Yields were mostly steady Friday afternoon ahead of what is expected to be a quiet week due to the Fourth of July holiday. The Securities Industry and Financial Markets Association recommends bond markets close early Wednesday and have a full close Thursday.
“Even though yields backed up to the most attractive entry point since 2011, tax-exempt participants were wary of stepping back in until Treasuries found their footing,” Hughey said.
“The eventual stabilization in the Treasury market laid the groundwork for the muni market to begin digesting the sizable backlog of new deals that issuers had postponed last week in response to the significant volatility in debt markets,” he said. “The rebound came at a fortuitous time for the new general obligation issuance out of Illinois and Georgia which both enjoyed enthusiastic receptions.”
In the secondary this week, retail and institutional sized trades starting moving again mid-week, Hughey said.
Friday, trades compiled by data provider Markit showed mostly strengthening.
Yields on New York 5s of 2024 dropped five basis points to 3.16% and Virginia’s Tobacco Settlement Financing Corp. 5s of 2047 fell three basis points to 7.22%.
Yields on Allegheny County, Pa., 5s of 2034 and San Antonio Electric and Gas 5s of 2024 slipped three basis points each to 4.53% and 2.89%, respectively.

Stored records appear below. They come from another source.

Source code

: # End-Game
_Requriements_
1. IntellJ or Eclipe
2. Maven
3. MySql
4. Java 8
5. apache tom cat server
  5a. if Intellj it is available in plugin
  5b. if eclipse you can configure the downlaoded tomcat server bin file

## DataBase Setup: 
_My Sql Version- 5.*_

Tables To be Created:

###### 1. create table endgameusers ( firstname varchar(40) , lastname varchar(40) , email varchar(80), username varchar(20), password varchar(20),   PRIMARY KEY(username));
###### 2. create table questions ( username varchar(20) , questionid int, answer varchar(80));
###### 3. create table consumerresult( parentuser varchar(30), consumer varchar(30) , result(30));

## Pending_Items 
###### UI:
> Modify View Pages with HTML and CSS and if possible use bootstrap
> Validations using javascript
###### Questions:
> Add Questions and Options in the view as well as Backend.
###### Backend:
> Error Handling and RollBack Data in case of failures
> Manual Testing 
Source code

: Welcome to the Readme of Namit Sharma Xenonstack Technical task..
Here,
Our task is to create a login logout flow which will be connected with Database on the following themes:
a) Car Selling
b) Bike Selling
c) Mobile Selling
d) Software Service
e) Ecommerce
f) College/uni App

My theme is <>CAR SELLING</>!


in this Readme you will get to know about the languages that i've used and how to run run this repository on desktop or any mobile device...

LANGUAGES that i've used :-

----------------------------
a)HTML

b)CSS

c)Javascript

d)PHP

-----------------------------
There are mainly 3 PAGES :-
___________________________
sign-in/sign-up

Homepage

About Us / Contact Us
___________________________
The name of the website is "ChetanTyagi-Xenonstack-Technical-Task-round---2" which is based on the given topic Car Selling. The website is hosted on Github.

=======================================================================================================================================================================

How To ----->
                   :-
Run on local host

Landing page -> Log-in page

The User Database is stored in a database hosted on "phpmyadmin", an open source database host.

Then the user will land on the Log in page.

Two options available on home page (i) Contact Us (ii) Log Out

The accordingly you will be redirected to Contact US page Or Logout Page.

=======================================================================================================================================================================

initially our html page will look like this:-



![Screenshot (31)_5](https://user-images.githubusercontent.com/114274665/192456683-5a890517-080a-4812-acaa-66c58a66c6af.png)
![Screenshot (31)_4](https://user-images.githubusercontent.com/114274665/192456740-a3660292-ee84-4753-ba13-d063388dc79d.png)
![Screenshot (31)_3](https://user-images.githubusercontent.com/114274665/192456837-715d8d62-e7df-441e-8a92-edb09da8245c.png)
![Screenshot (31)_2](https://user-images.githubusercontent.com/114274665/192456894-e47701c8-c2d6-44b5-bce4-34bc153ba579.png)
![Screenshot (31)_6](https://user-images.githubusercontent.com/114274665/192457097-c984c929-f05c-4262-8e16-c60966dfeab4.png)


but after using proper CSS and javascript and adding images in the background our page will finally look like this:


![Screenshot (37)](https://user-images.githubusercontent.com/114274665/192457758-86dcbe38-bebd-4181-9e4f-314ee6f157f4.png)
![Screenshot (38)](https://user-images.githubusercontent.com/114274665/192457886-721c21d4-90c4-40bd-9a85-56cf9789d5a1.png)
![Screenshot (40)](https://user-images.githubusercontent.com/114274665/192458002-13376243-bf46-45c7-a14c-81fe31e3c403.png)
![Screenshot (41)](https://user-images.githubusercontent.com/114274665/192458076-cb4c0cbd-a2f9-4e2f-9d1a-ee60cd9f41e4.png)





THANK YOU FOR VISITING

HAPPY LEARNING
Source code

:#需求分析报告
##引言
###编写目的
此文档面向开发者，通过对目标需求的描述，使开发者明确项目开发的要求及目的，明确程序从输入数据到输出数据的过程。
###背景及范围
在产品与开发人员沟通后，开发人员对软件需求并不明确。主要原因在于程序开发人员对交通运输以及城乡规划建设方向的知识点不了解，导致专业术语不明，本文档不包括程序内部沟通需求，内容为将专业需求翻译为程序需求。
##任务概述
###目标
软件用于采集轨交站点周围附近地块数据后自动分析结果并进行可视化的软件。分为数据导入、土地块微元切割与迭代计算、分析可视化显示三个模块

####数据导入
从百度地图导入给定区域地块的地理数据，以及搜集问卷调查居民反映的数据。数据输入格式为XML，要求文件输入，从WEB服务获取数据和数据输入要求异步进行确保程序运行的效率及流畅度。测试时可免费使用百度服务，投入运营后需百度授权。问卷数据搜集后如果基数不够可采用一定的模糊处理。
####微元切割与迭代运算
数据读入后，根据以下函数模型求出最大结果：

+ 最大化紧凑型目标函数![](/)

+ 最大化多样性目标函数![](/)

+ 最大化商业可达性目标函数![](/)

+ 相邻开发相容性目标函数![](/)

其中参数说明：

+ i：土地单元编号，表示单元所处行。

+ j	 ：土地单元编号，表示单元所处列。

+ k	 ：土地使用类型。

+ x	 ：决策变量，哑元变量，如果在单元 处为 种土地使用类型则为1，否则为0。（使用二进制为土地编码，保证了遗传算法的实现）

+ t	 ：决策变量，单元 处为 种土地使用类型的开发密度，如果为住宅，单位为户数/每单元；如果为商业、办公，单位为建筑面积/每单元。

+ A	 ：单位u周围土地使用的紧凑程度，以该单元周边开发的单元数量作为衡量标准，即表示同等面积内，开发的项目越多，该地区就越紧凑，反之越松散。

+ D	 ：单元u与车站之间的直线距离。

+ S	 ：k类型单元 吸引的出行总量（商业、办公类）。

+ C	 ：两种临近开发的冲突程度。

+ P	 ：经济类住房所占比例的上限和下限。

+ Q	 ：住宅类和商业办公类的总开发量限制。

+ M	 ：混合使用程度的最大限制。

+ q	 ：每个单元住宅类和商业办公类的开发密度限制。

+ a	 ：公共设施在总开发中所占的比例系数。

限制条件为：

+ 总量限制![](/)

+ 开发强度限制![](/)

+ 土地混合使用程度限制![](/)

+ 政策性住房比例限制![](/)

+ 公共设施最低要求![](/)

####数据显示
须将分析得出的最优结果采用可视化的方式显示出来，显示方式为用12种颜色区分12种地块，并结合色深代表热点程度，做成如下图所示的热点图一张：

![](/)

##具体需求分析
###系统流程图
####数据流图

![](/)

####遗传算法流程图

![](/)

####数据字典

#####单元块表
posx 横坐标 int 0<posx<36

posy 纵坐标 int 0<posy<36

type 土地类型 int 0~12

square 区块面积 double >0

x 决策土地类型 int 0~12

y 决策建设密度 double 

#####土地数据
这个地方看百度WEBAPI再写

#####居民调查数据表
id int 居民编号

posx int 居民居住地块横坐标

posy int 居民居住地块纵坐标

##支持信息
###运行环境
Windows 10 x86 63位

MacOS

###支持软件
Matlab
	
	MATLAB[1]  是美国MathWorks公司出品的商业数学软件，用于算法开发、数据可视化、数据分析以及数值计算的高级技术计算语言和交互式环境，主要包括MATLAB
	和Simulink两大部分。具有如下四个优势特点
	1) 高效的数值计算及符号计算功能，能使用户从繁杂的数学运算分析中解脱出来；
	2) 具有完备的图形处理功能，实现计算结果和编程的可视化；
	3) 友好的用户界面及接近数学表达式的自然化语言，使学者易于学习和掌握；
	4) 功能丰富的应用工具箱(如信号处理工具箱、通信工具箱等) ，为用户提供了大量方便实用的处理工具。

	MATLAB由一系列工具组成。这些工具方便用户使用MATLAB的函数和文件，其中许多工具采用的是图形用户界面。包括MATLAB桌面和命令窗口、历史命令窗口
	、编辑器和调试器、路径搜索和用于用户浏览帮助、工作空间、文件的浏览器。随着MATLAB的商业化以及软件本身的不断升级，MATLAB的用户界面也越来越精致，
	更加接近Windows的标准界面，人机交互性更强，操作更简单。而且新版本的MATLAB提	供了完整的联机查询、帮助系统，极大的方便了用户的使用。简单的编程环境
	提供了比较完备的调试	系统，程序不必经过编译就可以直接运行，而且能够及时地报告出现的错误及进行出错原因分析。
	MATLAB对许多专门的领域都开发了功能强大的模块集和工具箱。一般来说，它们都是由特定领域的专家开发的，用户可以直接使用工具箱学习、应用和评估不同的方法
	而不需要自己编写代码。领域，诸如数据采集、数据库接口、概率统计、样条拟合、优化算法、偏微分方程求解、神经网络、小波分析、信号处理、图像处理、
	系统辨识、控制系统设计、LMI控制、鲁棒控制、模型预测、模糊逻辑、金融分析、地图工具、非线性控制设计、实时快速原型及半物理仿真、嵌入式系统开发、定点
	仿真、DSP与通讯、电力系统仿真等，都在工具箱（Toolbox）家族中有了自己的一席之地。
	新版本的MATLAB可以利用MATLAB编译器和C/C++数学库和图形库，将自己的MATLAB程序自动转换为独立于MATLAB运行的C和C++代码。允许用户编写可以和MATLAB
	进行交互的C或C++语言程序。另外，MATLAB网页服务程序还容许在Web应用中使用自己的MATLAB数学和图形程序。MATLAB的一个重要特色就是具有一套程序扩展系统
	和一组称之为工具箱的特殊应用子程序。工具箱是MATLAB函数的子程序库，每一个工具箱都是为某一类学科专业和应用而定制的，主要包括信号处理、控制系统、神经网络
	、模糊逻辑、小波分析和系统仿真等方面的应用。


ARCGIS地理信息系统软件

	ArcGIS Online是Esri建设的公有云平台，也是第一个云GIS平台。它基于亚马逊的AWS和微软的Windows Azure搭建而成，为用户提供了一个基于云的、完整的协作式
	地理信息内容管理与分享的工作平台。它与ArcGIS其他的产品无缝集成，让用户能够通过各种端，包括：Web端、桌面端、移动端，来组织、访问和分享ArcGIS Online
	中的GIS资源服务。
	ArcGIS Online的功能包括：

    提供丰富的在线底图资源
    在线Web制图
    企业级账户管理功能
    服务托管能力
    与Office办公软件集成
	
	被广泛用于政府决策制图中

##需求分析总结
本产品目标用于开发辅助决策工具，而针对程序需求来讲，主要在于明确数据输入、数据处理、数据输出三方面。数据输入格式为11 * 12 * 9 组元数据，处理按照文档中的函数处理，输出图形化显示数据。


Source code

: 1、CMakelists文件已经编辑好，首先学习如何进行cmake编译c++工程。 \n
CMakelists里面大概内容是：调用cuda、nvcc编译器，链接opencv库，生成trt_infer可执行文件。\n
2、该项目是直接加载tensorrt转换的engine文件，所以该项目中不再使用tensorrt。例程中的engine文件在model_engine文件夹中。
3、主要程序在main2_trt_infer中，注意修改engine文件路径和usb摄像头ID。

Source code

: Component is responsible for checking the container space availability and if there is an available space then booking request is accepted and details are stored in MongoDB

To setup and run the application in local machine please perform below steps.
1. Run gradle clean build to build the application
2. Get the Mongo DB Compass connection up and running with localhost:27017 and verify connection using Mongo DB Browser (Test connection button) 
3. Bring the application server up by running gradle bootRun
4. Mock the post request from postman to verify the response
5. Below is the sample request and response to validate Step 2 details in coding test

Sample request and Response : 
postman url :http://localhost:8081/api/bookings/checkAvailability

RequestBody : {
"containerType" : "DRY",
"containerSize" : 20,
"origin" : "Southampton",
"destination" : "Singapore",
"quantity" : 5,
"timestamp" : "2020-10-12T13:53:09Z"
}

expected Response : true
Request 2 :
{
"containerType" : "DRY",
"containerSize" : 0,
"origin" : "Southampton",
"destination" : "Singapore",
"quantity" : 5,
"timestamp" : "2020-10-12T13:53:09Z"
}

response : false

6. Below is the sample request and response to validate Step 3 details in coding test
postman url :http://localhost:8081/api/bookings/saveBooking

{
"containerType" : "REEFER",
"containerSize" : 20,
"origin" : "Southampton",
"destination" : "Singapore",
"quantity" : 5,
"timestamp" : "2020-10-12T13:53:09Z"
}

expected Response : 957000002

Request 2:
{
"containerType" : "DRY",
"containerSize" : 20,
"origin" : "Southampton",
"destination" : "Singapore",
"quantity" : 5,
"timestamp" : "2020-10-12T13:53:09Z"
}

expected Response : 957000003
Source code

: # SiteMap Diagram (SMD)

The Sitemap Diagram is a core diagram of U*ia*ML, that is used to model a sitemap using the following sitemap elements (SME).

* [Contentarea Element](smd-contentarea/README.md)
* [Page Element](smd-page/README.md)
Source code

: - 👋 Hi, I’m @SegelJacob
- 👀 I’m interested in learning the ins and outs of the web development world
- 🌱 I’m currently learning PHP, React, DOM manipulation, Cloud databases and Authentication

Yields on Riverside County, Calif., Transportation Commission 5.75s of 2044 and Virginia Commonwealth Transportation Board 4s of 2037 slid two basis points each to 5.55% and 4.13%, respectively.
Friday, yields on the Municipal Market Data scale ended steady across the curve. The 10-year and 30-year yields were steady at 2.56% and 3.83%, respectively. The two-year was flat at 0.50% for the third session.
Yields on the Municipal Market Advisors scale ended as much as two basis points lower. The two-year yield fell two basis points to 2.72% and the 30-year yield fell one basis point to 3.95%. The two-year was steady at 0.53% for the second session.
Treasuries ended mixed Friday after weakening in the morning turned into lower yields on the long end. The benchmark 10-year yield increased three basis points to 2.51% and the 30-year yield fell two basis points to 3.52%. The two-year was steady at 0.36%.
Looking to next week, the new issue market can expect $991 million of bonds, down from this week’s revised $6.09 billion. In negotiated deals, $948.2 million should be priced, down from this week’s revised $4.84 billion. On the competitive calendar, $42.8 million is expected to be auctioned, down from this week’s revised $1.25 billion.